Amal Karim is the National Policy Associate for Educators for Excellence. In her role, Amal works to elevate teacher voice on critical national policy initiatives related to educational equity. She also supports Educators for Excellence’s policy and advocacy work across six state chapters.
Originally from Bangladesh and raised in five different countries throughout her childhood, Amal identifies as a global citizen. As such, her primary policy interests include U.S. domestic education policy and international development. Amal is a former Fulbright Scholar and spent a year in Malaysia partnering with a local education non-profit to research best practices of classroom teachers and was also a former Teach for America corps member on the Pine Ridge Indian Reservation in South Dakota.
She has interned with organizations like Voice of America, the Millennium Challenge Corporation, and Minneapolis Public Schools. Amal received a B.A. in Politics from Pomona College in 2011 and a Master of Public Administration from the Woodrow Wilson School of Public and International Affairs at Princeton University in 2016. In her spare time, she enjoys hot yoga, street food from around the world, and befriending strangers’ dogs. She also serves as her ward’s representative to the City of Minneapolis’ Public Health Advisory Committee and volunteers with Pomona College’s admissions program.

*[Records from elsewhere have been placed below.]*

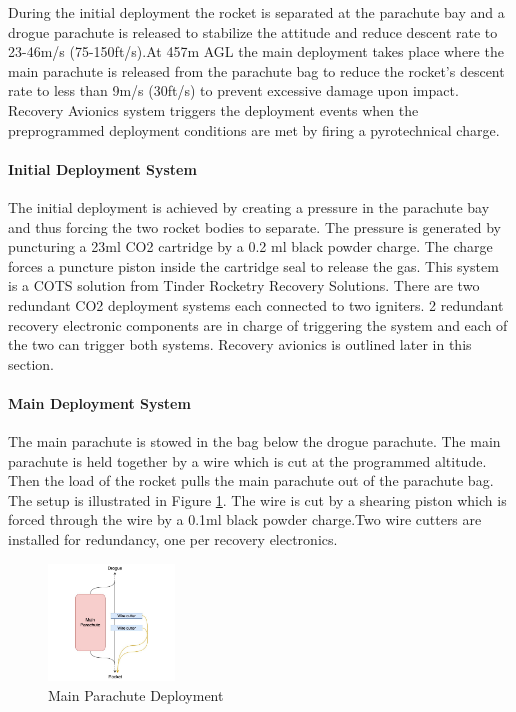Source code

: During the initial deployment the rocket is separated at the parachute bay and a drogue parachute is released to stabilize the attitude and reduce descent rate to 23-46m/s (75-150ft/s).At 457m AGL the main deployment takes place where the main parachute is released from the parachute bag to reduce the rocket's descent rate to less than 9m/s (30ft/s) to prevent excessive damage upon impact. Recovery Avionics system triggers the deployment events when the preprogrammed deployment conditions are met by firing a pyrotechnical charge.

\paragraph{Initial Deployment System}
The initial deployment is achieved by creating a pressure in the parachute bay and thus forcing the two rocket bodies to separate. The pressure is generated by puncturing a 23ml CO2 cartridge by a 0.2 ml black powder charge. The charge forces a puncture piston inside the cartridge seal to release the gas. This system is a COTS solution from Tinder Rocketry Recovery Solutions.
There are two redundant CO2 deployment systems each connected to two igniters. 2 redundant recovery electronic components are in charge of triggering the system and each of the two can trigger both systems. Recovery avionics is outlined later in this section.

\paragraph{Main Deployment System}
The main parachute is stowed in the bag below the drogue parachute. The main parachute is held together by a wire which is cut at the programmed altitude. Then the load of the rocket pulls the main parachute out of the parachute bag. The setup is illustrated in Figure \ref{f:recovery_main_deployment}. The wire is cut by a shearing piston which is forced through the wire by a 0.1ml black powder charge.Two wire cutters are installed for redundancy, one per recovery electronics.

\begin{figure}[h!]
 	\centering
        \includegraphics[width=0.3\textwidth]{img/recovery_main_deployment.jpg}
        \caption{Main Parachute Deployment}
        \label{f:recovery_main_deployment}
 \end{figure}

Ashley McCray is a Chemical Engineer, Motivational Speaker, Public Servant, and Nonprofit Leader. As a Research and Development Engineer at General Mills, she is pivotal in launching, innovating, and renovating products for the multi-million dollar, Old El Paso brand. She is President of the Twin Cities Professional Chapter of the National Society of Black Engineers (NSBE), a nonprofit organization dedicated to increasing the number of minorities in STEM fields. Ms. McCray also sits on the Regional Board of Directors for NSBE. As a motivational speaker, she has served as the University of Pittsburgh’s Commencement Speaker, Minnesota State University at Mankato’s Keynote for their Diversity Day, and held various professional development workshops at conferences all over the country.
As a public servant, Ashley is a co-founder of Krate for Karagwe, a nonprofit organization dedicated to sending medical supplies to Karagwe, Tanzania, Co-creator of STEMulating Young Minds Institute, a training program for educators and community leaders interested in successfully teaching and engaging students in STEM principles, and a Big Sister in Big Brother/Big Sister Twin Cities. With these organizations, she has developed and implemented community-based engineering exposure and outreach programs across the United States. Ashley currently serves as ITQ Development Chair for General Mills’ Black Champions Network. Through Ashley’s content creation and leadership, the ITQ Development team supports evidence-based policies and practices to increase retention and job satisfaction for the technical talent of color in the global corporation.